LLM-Foraging: Large Language Models for Decentralized Swarm Robot Foraging

arXiv cs.RO / 5/5/2026

📰 NewsDeveloper Stack & InfrastructureSignals & Early TrendsModels & Research

Key Points

  • The paper introduces LLM-Foraging, a decentralized swarm robot foraging controller that combines a CPFA state machine with an LLM-based tactical decision-maker at three key decision points.
  • Each robot runs its own LLM client and queries it using only locally observable state, while the existing sensing and motion stack executes the LLM-selected action.
  • Unlike traditional CPFA approaches that require offline parameter optimization via genetic algorithms or reinforcement learning, the proposed method is training-free at deployment and does not require re-optimization when conditions change.
  • Experiments in Gazebo with TurtleBot3 robots across 36 different configurations show that LLM-Foraging gathers more resources and maintains more consistent performance than a GA-tuned CPFA baseline, especially across varying team sizes, arena sizes, and resource distributions.
  • The results suggest the LLM acts as a general decision policy that transfers across configurations where GA-tuned parameters fail to generalize.

Abstract

Swarm foraging algorithms, such as the central-place foraging algorithm (CPFA), typically rely on offline parameter optimization using genetic algorithms (GA) or reinforcement learning, yielding policies tightly coupled to a specific combination of team size, arena size, and resource distribution.
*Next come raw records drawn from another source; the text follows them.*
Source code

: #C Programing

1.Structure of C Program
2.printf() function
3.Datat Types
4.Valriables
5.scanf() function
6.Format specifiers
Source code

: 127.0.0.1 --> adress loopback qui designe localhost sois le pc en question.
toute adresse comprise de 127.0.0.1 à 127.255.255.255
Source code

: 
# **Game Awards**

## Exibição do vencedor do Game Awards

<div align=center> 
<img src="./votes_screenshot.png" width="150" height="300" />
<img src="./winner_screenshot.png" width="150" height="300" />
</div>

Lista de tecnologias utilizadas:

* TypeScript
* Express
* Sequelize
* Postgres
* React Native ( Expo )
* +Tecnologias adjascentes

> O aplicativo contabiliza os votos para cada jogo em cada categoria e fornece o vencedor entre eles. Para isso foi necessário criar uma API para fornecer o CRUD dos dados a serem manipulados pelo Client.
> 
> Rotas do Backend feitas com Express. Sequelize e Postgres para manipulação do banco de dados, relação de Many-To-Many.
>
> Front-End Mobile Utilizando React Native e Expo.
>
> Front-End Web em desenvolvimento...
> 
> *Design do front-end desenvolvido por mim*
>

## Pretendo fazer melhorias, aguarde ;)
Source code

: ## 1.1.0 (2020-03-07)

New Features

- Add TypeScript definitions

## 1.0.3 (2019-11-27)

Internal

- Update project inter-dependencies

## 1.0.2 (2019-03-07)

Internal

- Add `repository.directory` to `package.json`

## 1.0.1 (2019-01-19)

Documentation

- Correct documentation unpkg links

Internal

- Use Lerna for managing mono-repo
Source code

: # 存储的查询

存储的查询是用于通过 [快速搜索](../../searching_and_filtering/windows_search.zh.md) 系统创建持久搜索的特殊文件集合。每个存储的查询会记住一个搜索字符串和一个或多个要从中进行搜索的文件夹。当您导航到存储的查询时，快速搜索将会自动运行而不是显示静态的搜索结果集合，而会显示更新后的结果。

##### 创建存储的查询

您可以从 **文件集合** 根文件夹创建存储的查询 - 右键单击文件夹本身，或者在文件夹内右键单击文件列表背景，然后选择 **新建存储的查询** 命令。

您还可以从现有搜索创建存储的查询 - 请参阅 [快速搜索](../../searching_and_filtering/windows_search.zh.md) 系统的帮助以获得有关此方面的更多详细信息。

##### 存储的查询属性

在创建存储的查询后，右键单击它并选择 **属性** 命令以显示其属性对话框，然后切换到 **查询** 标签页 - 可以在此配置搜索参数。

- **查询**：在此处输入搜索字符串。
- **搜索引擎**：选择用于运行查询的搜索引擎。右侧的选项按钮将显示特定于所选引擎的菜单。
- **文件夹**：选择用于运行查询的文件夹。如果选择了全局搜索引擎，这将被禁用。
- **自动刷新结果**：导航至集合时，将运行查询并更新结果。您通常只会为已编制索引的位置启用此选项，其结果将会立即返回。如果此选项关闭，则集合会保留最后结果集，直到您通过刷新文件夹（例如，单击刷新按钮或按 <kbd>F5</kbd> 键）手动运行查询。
When deployment conditions change, performance degrades, and retraining is computationally expensive. We propose LLM-Foraging, a decentralized swarm controller that augments the CPFA state machine with a large language model (LLM) tactical decision-maker at three structured decision points, namely post-deposit, central-zone arrival, and search starvation. Each robot runs its own LLM client and queries it using only locally observable state, while the existing CPFA motion and sensing stack executes the selected action. Because the LLM serves as a general decision policy rather than parameters fitted to a single configuration, the controller is training-free at deployment and transfers across configurations without re-optimization. We evaluate LLM-Foraging in Gazebo with TurtleBot3 robots across 36 configurations spanning team sizes of 4 to 10 robots, arena sizes from 6x6 to 10x10 meters, and three resource distributions (clustered, powerlaw, random). LLM-Foraging collects more resources than the GA-tuned CPFA baseline across the evaluated configurations and is more consistent, a property that the GA's single-configuration tuning does not transfer.